*list*

# Statistics and Data Science: A Modeling Approach

## 11.4 Comparing Models Using the F Ratio

We have now established that both PRE and F, like any sample statistic or parameter estimate, have sampling distributions. We used randomization to generate sampling distributions for both PRE and F, and calculated the proportion of simulated samples that would have PREs or Fs as extreme as the ones observed in the Tipping study (PRE = .0729 and F = 3.305). We also explored another way of thinking about the sampling distribution of F: to use the mathematical F distribution.

It is important to note that both PRE and F are *comparisons* of two quantities in the form of a ratio. In the case of PRE, we are comparing the SS accounted for by our model to the total SS in the outcome variable. With F, we are comparing two different estimates of variance: one based on our model, the other based on variation leftover after our model is fit.

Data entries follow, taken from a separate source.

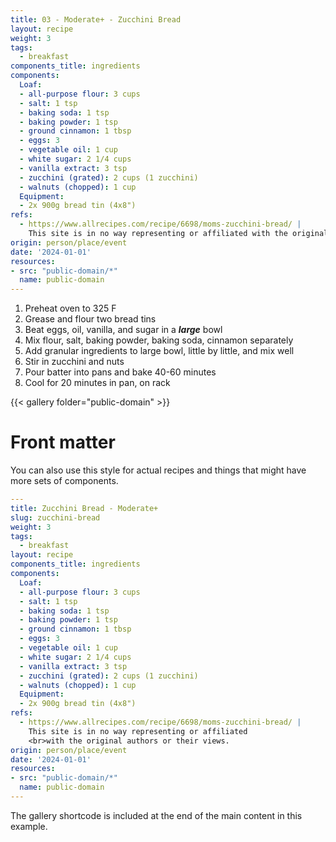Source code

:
 ```yaml
---
title: 03 - Moderate+ - Zucchini Bread
layout: recipe
weight: 3
tags:
  - breakfast
components_title: ingredients
components:
  Loaf:
  - all-purpose flour: 3 cups
  - salt: 1 tsp
  - baking soda: 1 tsp
  - baking powder: 1 tsp
  - ground cinnamon: 1 tbsp
  - eggs: 3
  - vegetable oil: 1 cup
  - white sugar: 2 1/4 cups
  - vanilla extract: 3 tsp
  - zucchini (grated): 2 cups (1 zucchini)
  - walnuts (chopped): 1 cup
  Equipment:
  - 2x 900g bread tin (4x8")
refs:
  - https://www.allrecipes.com/recipe/6698/moms-zucchini-bread/ |
    This site is in no way representing or affiliated with the original authors or their views.
origin: person/place/event
date: '2024-01-01'
resources: 
- src: "public-domain/*"
  name: public-domain
---
```


1. Preheat oven to 325 F
1. Grease and flour two bread tins
1. Beat eggs, oil, vanilla, and sugar in a _**large**_ bowl
1. Mix flour, salt, baking powder, baking soda, cinnamon separately
1. Add granular ingredients to large bowl, little by little, and mix well
1. Stir in zucchini and nuts
1. Pour batter into pans and bake 40-60 minutes
1. Cool for 20 minutes in pan, on rack

{{< gallery folder="public-domain" >}}

# Front matter

You can also use this style for actual recipes and things that might have more sets of components.

```yaml
---
title: Zucchini Bread - Moderate+
slug: zucchini-bread
weight: 3
tags:
  - breakfast
layout: recipe
components_title: ingredients
components:
  Loaf:
  - all-purpose flour: 3 cups
  - salt: 1 tsp
  - baking soda: 1 tsp
  - baking powder: 1 tsp
  - ground cinnamon: 1 tbsp
  - eggs: 3
  - vegetable oil: 1 cup
  - white sugar: 2 1/4 cups
  - vanilla extract: 3 tsp
  - zucchini (grated): 2 cups (1 zucchini)
  - walnuts (chopped): 1 cup
  Equipment:
  - 2x 900g bread tin (4x8")
refs:
  - https://www.allrecipes.com/recipe/6698/moms-zucchini-bread/ |
    This site is in no way representing or affiliated 
    <br>with the original authors or their views.
origin: person/place/event
date: '2024-01-01'
resources: 
- src: "public-domain/*"
  name: public-domain
---
```

The gallery shortcode is included at the end of the main content in this example.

Both PRE and F represent a comparison of two models: the one that includes an explanatory variable with the one that does not (the empty model). Even though the analysis is represented in a single ANOVA table, we really are comparing these two competing models of the Data Generating Process.

In the empty model of the DGP, we assume that variation in the outcome \(Y\) is purely random (or at least so random that we cannot explain it). So the best we can do is just the mean of the population.

\[Y_i = \beta_0 + \epsilon_i\]

In the two-group model of the DGP, we assume that not all of the variation is random, and that some of it can be explained by the explanatory variable.

\[Y_i = \beta_0 + \beta_1X_i + \epsilon_i\]

We’ll estimate those parameters of the DGP with the best-fitting estimates from our sample. That’s when we switch to using the \(Y_i = b_0 + e_i\) and \(Y_i = b_0 + b_1X_i + e_i\) notation. But now we know that even our best-fitting estimates have a fundamental problem: they would have been different if we had collected a different sample. Even the PRE and F ratio used to compare the best-fitting simple model versus best-fitting complex model have sampling variation.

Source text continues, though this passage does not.